PhD in statistics, developer of several machine learning and Bayesian optimization libraries for R, tutor for R programming, interested in photography and maker culture.
This section contains some selected open source projects. You can find most of my projects on my GitHub.
Co-author of the widely used machine learning library for R that includes over 80 classification methods and over 50 regression methods. mlr also offers hyperparameter optimization, as well as pre- and post-processing methods. I implemented many learners, Bayesian optimization for tuning, fixed various bugs, took care of unit tests, documentation and code-reviews.
Co-author of the successor of mlr. I contributed to the early development and new object-oriented design of mlr3. The mlr3verse consist of various R packages that are developed in a big team across universities. I largely commit on doing code-reviews and helping others to contribute to the project. My main contributions are to the packages related to tuning mlr3tuning, bbotk and mlr3mbo.
With this small side-project I simplified hyperparameter tuning within mlr by defining a heuristic that choses the appropriate search space and optimizer for a given machine learning algorithm and dataset. More details in my blog post on r-bloggers and my talk at the international useR! conference 2017.
Maintainer and co-author of the model-based optimization toolkit for R: mlrMBO. This R package offers various Bayesian optimization methods and includes parallelization as well as multi-criteria optimization. Most of my research is implemented in this package and partly resides in development-branches. You can see my presentation of mlrMBO at the useR! conference 2016 in Stanford here.
Here are some selected publications. An up-to-date and complete list can be found on my Google Scholar profile.
This paper shows an straight-forward approach on how to apply Model-based optimization (Bayesian optimization) on problems that change systematically over time. This approach could be used to optimize the hyperparameters of an online machine learning algorithm.
This paper successfully applied model-based optimization to identify optimal subgroup weights for survival prediction with high-dimensional genetic covariates. When predicting survival for a specific subgroup it can be beneficial to combine the training data with other subgroups to obtain a better model.
This is the accompanying paper for the mlrMBO R package. It gives a brief introduction the model-based optimization algorithm and shows that mlrMBO is able to outperform other optimization packages on synthetic test functions as well as on real hyperparameter optimization problems.

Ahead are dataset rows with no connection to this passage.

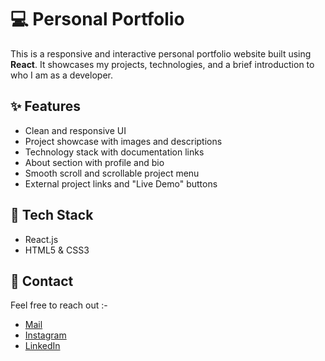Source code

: # 💻 Personal Portfolio

This is a responsive and interactive personal portfolio website built using **React**. It showcases my projects, technologies, and a brief introduction to who I am as a developer.

## ✨ Features

- Clean and responsive UI
- Project showcase with images and descriptions
- Technology stack with documentation links
- About section with profile and bio
- Smooth scroll and scrollable project menu
- External project links and "Live Demo" buttons

## 🔧 Tech Stack

- React.js
- HTML5 & CSS3



##  🔗  Contact
Feel free to reach out :-
- [Mail](mailto:gurbajsingh098@gmail.com)
- [Instagram](https://instagram.com/gurbaj_khaira)
- [LinkedIn](https://linkedin.com/in/gurbaj-singh-5a09482a6)
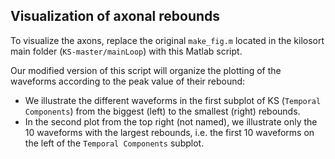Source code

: ## Visualization of axonal rebounds

To visualize the axons, replace the original `make_fig.m` located in the kilosort main folder (`KS-master/mainLoop`) with this Matlab script.

Our modified version of this script will organize the plotting of the waveforms according to the peak value of their rebound:
- We illustrate the different waveforms in the first subplot of KS (`Temporal Components`) from the biggest (left) to the smallest (right) rebounds.
- In the second plot from the top right (not named), we illustrate only the 10 waveforms with the largest rebounds, i.e. the first 10 waveforms on the left of the `Temporal Components` subplot.
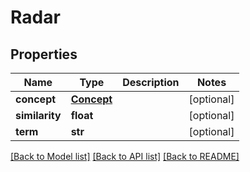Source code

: # Radar

## Properties
Name | Type | Description | Notes
------------ | ------------- | ------------- | -------------
**concept** | [**Concept**](Concept.md) |  | [optional] 
**similarity** | **float** |  | [optional] 
**term** | **str** |  | [optional] 

[[Back to Model list]](../README.md#documentation-for-models) [[Back to API list]](../README.md#documentation-for-api-endpoints) [[Back to README]](../README.md)

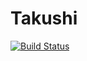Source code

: # Takushi

[![Build Status](https://travis-ci.org/kendid/Takushi.svg?branch=master)](https://travis-ci.org/kendid/Takushi)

This paper shows one way to parallelize model-based optimization on the example of tuning a SVM. The challenge of heterogeneous runtimes that can cause unused CPU resources is tackled by using scheduling strategies on predicted runtimes. We were able use the resources more efficiently which led to better tuning results. We improved our scheduling strategy in the follow up paper Rambo: Resource-aware model-based optimization with scheduling for heterogeneous runtimes and a comparison with asynchronous model-based optimization.
This paper is just our formal publication mlr. More details can be found in the detailed online tutorial here. Please note that we advice to use mlr3 instead which comes along with a in-depth documentation in online book form.
In my master thesis I developed model-based approach to multi-fidelity optimization. This approach allows to find promising hyperparameter configurations faster by evaluating the ml algorithm on small samples of the data.
In my bachelor thesis I developed an algorithm that was able to map observations that were given by latitude and longitude data to the according street segment. This yields a much more insightful visualization that a normal heat-map or individual points.
Research on application of Bayesian optimization on dynamically changing problems.
Member of the Automated Machine Learning research group, research on multi-objective optimization, lecture on automated machine learning, and working on open source projects for machine learning in R: mlr3, mlr3tuning, mlr3hyperband.
Finished my PhD, Research on parallelization for Bayesian optimization, hyperparameter optimization for expensive machine learning problems, and worked on various open source projects for machine learning in R: mlr, mlrMBO, mlrHyperopt.
Connected multiple machine learning methods to the R-package mlr.
Implemented a system to create automated reports based on current research surveys, that were used in the final publication TIMSS 2011.